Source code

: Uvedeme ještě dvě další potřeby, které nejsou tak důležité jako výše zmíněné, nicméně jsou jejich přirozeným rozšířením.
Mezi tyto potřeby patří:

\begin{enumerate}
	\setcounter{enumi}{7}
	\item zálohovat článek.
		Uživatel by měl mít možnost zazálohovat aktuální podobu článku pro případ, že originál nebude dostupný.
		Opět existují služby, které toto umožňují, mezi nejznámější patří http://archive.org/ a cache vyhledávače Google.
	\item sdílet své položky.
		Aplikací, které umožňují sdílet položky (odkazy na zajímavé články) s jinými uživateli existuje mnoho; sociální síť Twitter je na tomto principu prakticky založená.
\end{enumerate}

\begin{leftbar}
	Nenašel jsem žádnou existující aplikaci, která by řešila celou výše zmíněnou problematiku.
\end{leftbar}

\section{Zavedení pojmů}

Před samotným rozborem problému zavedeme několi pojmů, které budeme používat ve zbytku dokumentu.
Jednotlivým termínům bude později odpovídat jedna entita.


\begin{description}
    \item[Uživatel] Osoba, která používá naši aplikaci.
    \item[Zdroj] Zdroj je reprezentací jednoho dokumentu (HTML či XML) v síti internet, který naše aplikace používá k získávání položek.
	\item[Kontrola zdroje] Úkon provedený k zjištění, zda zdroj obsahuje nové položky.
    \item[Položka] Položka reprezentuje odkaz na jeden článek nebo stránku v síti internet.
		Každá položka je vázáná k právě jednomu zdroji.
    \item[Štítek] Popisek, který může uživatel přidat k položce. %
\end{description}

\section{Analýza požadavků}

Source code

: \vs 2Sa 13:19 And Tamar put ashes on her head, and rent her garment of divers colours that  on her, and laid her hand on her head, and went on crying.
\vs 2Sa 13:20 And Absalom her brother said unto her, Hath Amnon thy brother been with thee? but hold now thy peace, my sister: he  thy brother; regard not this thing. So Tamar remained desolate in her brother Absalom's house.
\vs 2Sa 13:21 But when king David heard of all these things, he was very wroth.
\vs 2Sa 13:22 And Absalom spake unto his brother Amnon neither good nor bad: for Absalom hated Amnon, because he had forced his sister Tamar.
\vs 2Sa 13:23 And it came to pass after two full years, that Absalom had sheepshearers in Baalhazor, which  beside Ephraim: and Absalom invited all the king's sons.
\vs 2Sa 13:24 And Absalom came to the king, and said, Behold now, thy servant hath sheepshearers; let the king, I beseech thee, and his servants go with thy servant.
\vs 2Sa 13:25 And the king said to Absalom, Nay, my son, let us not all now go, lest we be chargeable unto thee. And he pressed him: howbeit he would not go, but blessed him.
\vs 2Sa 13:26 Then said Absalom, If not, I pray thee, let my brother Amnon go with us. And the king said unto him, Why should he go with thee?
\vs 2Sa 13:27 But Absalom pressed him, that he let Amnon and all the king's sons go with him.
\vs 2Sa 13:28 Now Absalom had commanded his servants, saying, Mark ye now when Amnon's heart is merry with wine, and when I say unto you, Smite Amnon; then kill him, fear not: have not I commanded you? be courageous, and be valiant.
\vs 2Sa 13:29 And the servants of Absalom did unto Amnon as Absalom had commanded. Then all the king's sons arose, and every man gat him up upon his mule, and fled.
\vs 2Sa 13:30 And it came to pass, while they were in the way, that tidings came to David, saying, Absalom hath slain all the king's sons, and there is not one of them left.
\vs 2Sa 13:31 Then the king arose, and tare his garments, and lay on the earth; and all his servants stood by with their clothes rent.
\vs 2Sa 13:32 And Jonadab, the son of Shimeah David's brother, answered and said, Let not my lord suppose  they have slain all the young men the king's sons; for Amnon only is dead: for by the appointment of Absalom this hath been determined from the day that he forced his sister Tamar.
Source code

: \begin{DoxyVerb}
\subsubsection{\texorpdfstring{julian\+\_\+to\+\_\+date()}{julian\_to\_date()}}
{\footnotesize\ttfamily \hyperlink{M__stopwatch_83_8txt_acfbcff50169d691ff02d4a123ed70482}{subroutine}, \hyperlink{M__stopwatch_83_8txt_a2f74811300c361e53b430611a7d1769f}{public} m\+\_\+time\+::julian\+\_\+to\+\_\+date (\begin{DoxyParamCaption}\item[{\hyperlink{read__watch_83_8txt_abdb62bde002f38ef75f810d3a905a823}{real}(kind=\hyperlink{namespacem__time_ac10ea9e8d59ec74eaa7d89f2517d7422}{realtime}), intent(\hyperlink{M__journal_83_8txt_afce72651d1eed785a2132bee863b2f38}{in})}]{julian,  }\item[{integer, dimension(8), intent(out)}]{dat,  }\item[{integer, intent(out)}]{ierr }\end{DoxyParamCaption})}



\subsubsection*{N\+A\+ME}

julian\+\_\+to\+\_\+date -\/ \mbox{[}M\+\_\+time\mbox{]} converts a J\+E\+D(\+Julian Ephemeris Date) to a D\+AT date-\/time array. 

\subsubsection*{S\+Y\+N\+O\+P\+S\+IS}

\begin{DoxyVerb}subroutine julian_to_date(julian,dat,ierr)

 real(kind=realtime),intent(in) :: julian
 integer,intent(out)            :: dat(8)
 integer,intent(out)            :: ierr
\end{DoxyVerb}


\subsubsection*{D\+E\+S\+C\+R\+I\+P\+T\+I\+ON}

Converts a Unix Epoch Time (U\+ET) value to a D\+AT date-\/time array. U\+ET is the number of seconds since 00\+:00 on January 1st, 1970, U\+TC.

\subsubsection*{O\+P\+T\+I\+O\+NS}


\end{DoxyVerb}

TASK INSTRUCTIONS:
Show each line of the records above containing "umožňují".

WRITTEN ANSWER:
		Opět existují služby, které toto umožňují, mezi nejznámější patří http://archive.org/ a cache vyhledávače Google.
		Aplikací, které umožňují sdílet položky (odkazy na zajímavé články) s jinými uživateli existuje mnoho; sociální síť Twitter je na tomto principu prakticky založená.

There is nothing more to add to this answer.